[PROBLEM DESCRIPTION]: Show every line from the entries that follow which holds the word "services".

[TASK MATERIAL]:
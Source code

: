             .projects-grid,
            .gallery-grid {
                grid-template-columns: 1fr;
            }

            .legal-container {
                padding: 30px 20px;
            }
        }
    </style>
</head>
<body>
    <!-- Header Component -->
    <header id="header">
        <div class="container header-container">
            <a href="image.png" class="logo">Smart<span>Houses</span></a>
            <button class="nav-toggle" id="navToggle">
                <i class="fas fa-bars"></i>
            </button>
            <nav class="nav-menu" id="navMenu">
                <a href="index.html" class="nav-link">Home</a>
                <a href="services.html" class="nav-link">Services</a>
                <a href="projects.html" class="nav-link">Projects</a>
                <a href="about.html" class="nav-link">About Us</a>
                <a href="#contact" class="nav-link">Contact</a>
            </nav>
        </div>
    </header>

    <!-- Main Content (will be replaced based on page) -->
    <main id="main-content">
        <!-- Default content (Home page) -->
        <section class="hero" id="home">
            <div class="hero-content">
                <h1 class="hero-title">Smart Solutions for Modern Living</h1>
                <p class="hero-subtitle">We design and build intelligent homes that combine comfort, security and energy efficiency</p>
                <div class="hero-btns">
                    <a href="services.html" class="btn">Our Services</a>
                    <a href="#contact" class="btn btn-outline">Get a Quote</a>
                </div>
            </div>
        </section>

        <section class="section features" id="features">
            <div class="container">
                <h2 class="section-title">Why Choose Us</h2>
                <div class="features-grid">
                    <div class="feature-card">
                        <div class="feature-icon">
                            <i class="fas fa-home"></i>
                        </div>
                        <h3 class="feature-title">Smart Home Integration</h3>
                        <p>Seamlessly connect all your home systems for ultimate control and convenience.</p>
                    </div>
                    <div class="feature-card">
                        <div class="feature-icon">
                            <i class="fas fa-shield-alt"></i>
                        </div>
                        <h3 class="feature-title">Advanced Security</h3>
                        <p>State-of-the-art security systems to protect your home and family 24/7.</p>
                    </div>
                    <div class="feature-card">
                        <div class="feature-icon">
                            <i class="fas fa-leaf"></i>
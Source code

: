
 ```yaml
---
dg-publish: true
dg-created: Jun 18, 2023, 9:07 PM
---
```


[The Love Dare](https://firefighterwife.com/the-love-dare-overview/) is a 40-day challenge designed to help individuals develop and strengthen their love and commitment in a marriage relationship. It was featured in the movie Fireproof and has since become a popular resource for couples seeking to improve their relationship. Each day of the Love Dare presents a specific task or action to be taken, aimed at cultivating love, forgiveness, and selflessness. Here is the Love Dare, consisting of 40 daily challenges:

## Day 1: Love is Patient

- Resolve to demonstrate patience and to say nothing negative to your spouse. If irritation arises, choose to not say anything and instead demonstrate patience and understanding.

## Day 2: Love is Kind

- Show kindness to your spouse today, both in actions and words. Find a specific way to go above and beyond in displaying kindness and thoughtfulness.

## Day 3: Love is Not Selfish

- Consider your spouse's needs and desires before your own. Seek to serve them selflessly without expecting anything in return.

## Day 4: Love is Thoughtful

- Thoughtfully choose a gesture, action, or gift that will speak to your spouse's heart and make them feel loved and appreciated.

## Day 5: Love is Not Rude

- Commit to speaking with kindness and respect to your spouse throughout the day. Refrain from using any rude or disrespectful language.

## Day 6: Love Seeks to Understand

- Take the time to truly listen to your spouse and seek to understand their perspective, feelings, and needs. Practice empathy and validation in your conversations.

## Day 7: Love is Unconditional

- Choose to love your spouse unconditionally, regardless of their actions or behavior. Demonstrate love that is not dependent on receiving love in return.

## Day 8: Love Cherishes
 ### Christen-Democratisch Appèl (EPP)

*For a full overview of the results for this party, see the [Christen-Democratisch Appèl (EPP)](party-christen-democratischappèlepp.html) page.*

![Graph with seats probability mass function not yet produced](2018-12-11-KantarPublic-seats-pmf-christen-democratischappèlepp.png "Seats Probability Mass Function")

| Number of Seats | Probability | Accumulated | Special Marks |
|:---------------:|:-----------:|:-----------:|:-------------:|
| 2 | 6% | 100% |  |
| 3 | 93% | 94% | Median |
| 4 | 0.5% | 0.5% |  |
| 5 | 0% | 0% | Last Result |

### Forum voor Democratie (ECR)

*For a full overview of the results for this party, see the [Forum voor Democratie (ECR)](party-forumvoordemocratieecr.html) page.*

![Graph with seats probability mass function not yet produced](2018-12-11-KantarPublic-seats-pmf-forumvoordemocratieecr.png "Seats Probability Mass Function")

[RESPONSE TO THIS TASK]:
                <a href="services.html" class="nav-link">Services</a>
                    <a href="services.html" class="btn">Our Services</a>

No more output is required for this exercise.